Some of what Johnson referred to as “below the line” options, which were quite extreme, include Cobb examining its legal fee budget; not allowing for a salary increase next year; eliminating art and music programs; or getting rid of all media paraprofessionals.
Johnson also spoke to the items his staff and the Cobb Superintendent Michael Hinojosa’s cabinet decided to remove from the original list altogether.
They decided not to get rid of magnet school and Boys and Girls Club bus services, not increase the distance to which high school students would be picked up by bus or outsource custodial services.
Chris Ragsdale, deputy superintendent of operations, said they chose not to outsource janitorial services because it would have too much of an impact on employees.
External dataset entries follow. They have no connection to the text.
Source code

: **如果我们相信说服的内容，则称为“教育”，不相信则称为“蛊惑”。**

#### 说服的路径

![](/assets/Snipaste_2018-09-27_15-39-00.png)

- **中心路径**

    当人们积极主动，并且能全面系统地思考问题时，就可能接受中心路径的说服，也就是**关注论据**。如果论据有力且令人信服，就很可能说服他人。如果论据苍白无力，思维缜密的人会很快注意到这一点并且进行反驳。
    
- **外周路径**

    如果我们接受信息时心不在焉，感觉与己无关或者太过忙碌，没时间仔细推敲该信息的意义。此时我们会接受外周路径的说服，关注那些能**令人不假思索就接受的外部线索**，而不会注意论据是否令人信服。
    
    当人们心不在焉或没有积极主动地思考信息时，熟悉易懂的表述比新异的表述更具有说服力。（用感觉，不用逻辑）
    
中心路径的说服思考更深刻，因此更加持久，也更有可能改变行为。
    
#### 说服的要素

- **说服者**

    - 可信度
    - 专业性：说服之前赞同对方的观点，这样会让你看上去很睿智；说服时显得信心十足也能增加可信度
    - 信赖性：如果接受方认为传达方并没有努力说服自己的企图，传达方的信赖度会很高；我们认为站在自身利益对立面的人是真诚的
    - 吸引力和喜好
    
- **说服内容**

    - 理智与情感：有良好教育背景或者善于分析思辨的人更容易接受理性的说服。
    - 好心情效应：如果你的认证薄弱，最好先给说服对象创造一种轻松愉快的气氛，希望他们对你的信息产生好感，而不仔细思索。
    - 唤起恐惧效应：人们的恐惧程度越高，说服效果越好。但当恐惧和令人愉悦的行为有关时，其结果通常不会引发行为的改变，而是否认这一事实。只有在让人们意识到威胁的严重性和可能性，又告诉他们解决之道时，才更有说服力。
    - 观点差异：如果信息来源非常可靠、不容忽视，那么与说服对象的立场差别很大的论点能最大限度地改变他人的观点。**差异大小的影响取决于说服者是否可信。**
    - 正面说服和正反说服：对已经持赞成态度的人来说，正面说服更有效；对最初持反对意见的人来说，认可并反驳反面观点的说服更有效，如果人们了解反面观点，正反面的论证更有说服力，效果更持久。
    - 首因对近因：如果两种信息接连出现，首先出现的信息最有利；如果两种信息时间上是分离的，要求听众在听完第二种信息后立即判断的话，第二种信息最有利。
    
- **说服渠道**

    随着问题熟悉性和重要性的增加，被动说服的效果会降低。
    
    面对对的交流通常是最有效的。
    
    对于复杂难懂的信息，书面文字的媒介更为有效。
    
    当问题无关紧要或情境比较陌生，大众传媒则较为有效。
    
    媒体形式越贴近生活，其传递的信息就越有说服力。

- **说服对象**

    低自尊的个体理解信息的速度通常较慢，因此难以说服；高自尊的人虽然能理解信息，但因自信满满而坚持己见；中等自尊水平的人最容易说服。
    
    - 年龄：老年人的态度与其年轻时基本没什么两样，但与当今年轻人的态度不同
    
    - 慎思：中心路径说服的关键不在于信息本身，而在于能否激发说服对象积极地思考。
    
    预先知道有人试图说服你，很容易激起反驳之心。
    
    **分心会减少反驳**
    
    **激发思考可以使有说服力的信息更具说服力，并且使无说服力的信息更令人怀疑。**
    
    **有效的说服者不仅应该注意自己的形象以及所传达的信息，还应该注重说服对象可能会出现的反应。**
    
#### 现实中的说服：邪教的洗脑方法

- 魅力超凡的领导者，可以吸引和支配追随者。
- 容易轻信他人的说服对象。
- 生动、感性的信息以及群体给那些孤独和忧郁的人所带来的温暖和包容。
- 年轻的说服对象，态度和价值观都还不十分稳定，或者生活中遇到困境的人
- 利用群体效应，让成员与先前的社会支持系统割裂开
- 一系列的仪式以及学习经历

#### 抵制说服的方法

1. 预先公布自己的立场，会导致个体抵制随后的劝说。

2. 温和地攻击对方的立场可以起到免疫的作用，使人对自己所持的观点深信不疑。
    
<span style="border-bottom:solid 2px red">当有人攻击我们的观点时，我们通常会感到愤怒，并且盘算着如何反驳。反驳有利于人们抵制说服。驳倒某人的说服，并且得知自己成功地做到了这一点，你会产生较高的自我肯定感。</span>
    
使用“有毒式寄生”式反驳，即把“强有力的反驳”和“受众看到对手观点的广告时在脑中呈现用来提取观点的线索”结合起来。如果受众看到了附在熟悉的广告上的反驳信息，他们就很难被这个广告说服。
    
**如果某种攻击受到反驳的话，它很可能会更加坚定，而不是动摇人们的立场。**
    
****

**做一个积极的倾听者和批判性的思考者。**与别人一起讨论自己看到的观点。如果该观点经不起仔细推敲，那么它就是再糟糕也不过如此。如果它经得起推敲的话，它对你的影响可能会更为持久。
North Cobb’s Kathleen Angelucci said she agreed with the janitors not being cut for more than financial reasons.
“It’s not just about the money,” she said. “They form relationships with children … there’s also a safety aspect of it.”
There was some concern by the board at its last meeting that the extensive background checks in place for Cobb Schools employees might not be enforced for an out-of-district custodial agency.
Johnson’s staff also changed some of the numbers they recommended in position cuts.
Teacher reductions dropped from 295 to 226, and administrators from 34 to 24. Central office personnel cuts increased from 7.5 to 12.5 and the number of teachers participating in the district’s online learning program from 66 to 132.
Some still question the budget recommendations
After making his presentation, Johnson accepted questions, recommendations and changes from the board.
David Banks, who represents northeast Cobb, presented a budget that he created on his own.
“The taxpayers gave us this money to use in the classroom, not sit in the bank,” he said. “My budget has no cuts in jobs … we’re balancing the budget on the personnel, on our teachers.”
Banks has been passionate about keeping all funding in the classroom if possible and has questioned all along why the district hasn’t used more money from its reserves, which sits around $100 million.
District policy requires that the reserves contain at least one month’s operations costs, or about $71 million.
Banks’ budget included the district’s giving employees back a half-step salary increase, keeping administrators and adding 200 part-time teachers for about $5 million.
“The budget is fictional numbers … guesses,” he said to his colleagues.
Board Chair Randy Scamihorn, who represents northwest Cobb, asked Banks if he thought Johnson’s numbers were wrong, to which he replied that he thought they were “way overstated.”
Scamihorn also asked for an explanation from Banks about the potential classroom size increase of 10 that he put on the table.
“I hesitate to concur with a number like that,” Scamihorn said.
The question of class size was also a concern by Angelucci.
She submitted a list of 10 specific questions to Johnson, Hinojosa and the board during the meeting, and one specifically addressed exactly how many extra students would be added at each grade level.
Deputy Superintendent Cheryl Hungerford said they were looking at two for middle and high schools and one for fourth- and fifth-grade classes.
Angelucci was persistent in the district considering the classroom in their budget proposals.
“I want us to think about the climate that our employees are working under … doing more with less,” she said. “We’ve got to put a face to this and at the end of the day see how this impacts our kids.”
Other board members caution of what it could mean for future
Other board members were cautious about only protecting the classroom and more on board with considering the district’s budget in long term.
“None of this is easy, all of these are very difficult and challenging decisions, but my big red flag is when we use one-time money for recurring costs,” said David Morgan in southwest Cobb.
Scott Sweeney, who represents east Cobb, agreed.
“We have to be extremely cautious about the expenditures of one-time money,” he said. “Until we have any confidence in the economy and the economy demonstrates that it’s growing ... we do not have any assurance that we are on an upward path.”
Sweeney also warned the board about drawing too much money from its reserve account.
“If we start dipping into this piggy bank, the pot of gold as its been referenced to on a regular basis, eventually it’s not there, and we have a responsibility to maintain a fund balance,” he said.
The board will hold its next budget meeting on Monday at 2 p.m. in the central office boardroom, 514 Glover St. in Marietta.